If you’re still struggling to brew a reliably good cup of espresso, maybe it’s time to change the settings on your grinder. According to a new mathematical model, most people might be pulverizing their beans a tad too much, sacrificing flavor, consistency and cost efficiency in the process.

With coarser-than-average grinds, “we reckon you can save about 25 percent coffee mass per shot,” explains Jamie Foster, a mathematician at the University of Portsmouth and author on a paper published this week in Matter, in an interview with Nicola Davis at the Guardian.

And if you’re in the business of brewing, savings like that can really add up. When Foster’s colleagues trialed their approach in a coffee shop in Oregon, it saved $0.13 per drink, totalling $3,620 for the year, reports Jason Arunn Murugesu for New Scientist. The process arguably reduces waste as well, and could boost sustainability in the coffee industry, according to a statement.

Prior to the team’s intervention, the baristas in the Oregon coffee shop were making a common mistake, the team’s results show. Most caffeine enthusiasts dump more than the recommended amount of beans into their grinder, then dial the texture down to “fine,” says study author Christopher Hendon, a computational chemist at the University of Oregon, in a statement. What comes out the other end is a bit like espresso Russian roulette: While some shots taste fine, others are too bitter or too acidic—and results vary drastically from cup to cup, Hendon explains.

The science behind this caffeination conundrum boils down to some trippy physics. To home in on the secret to coffee consistency, the researchers digitized espresso-making into a mathematical model, simulating how coffee chemicals flow out of grounds and into hot water that’s being forced through the mixture.
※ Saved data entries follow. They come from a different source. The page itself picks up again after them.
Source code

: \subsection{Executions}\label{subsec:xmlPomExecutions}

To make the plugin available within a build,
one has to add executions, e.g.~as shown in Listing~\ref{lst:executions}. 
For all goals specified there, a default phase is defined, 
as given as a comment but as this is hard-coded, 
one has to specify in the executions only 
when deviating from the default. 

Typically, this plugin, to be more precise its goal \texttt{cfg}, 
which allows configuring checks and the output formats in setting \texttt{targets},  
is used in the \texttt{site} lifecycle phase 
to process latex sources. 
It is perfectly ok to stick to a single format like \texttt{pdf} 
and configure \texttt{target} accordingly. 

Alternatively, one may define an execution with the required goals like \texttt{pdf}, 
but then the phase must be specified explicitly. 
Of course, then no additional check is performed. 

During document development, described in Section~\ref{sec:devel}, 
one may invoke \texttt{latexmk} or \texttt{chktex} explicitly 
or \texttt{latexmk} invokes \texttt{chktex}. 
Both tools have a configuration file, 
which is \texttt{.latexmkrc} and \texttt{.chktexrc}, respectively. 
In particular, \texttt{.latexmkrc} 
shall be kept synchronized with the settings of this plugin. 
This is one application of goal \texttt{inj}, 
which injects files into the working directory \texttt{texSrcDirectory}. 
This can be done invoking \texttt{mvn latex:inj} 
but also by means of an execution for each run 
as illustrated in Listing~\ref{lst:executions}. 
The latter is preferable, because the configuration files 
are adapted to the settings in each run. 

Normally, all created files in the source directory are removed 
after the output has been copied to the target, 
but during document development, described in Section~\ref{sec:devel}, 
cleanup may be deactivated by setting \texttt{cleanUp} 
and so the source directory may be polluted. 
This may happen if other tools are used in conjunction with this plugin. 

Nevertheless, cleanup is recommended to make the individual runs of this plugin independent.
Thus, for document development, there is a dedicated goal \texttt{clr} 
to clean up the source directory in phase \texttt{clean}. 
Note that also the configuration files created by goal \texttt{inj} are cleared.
At face value, the typical fine grind dogma makes sense: Smaller particles have more collective surface area, giving the water more coffee to flow over and absorb flavor from. In theory, that should maximize what’s called extraction yield, or the amount of coffee that dissolves into the final beverage, imbuing it with that strong espresso taste. But the team’s model shows this strategy can easily backfire. Grinds too fine can settle and pack together in the basket of the espresso machine, clogging an otherwise even mesh and stymieing water’s journey through. As a result, some cups end up bitter, while others end up sour; a few taste strong, a few taste weak.
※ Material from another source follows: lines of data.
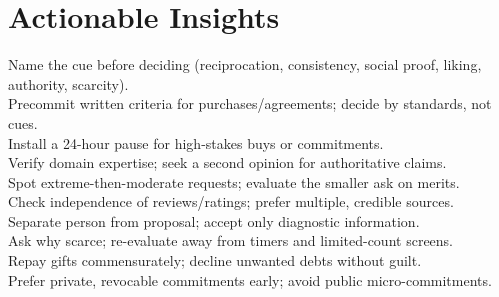 \section*{Actionable Insights}
\begin{Form}
  \CheckBox[name=01]{} Name the cue before deciding (reciprocation, consistency, social proof, liking, authority, scarcity).\\
  \CheckBox[name=02]{} Precommit written criteria for purchases/agreements; decide by standards, not cues.\\
  \CheckBox[name=03]{} Install a 24-hour pause for high-stakes buys or commitments.\\
  \CheckBox[name=04]{} Verify domain expertise; seek a second opinion for authoritative claims.\\
  \CheckBox[name=05]{} Spot extreme-then-moderate requests; evaluate the smaller ask on merits.\\
  \CheckBox[name=06]{} Check independence of reviews/ratings; prefer multiple, credible sources.\\
  \CheckBox[name=07]{} Separate person from proposal; accept only diagnostic information.\\
  \CheckBox[name=08]{} Ask why scarce; re-evaluate away from timers and limited-count screens.\\
  \CheckBox[name=09]{} Repay gifts commensurately; decline unwanted debts without guilt.\\
  \CheckBox[name=10]{} Prefer private, revocable commitments early; avoid public micro-commitments.
\end{Form}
Instead, the team recommends grinding the beans a touch more coarsely—though not so much that you end up sacrificing that precious surface area. (Brew time doesn’t seem to make much of a difference.) This caffeinating combo, they say, hits on a sweet spot: grinds still small enough to confer lots of coffee taste, but just large enough to keep the flow of water uniform, Foster tells Davis. A coarser grind also requires fewer beans, and slightly less water that moves through the grinds faster, cutting down on time and cost.
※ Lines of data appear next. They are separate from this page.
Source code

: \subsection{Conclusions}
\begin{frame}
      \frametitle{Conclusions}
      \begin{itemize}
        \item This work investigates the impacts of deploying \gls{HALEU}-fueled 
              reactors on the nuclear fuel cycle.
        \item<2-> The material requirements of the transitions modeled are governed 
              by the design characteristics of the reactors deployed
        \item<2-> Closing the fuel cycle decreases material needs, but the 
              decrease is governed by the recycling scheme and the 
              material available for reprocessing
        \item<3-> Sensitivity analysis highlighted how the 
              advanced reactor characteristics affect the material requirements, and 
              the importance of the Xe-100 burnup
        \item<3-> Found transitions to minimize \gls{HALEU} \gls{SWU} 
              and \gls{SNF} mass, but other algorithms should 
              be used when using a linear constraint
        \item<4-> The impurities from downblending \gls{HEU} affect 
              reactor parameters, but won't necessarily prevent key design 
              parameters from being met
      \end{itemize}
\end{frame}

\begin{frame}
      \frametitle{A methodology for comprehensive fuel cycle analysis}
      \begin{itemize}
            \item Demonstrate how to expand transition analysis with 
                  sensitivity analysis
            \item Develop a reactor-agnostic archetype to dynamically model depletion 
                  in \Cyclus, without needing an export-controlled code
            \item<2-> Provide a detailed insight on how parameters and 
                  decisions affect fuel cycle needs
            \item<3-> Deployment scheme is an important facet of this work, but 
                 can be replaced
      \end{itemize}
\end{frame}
“This is an opportunity to save a lot of money without sacrificing quality,” Hendon says in a statement.

The process still leaves plenty of room for creativity, though. Fiddling with other factors, like temperature, pressure and bean variety, can still tailor a shot to any coffee connoisseur’s taste. “A good espresso beverage can be made in a multitude of ways,” Hendon says. Following the team’s coffee credo, though, he adds, might help ensure that once you find your ideal cup, you’ll be “able to make it 100 times in a row.”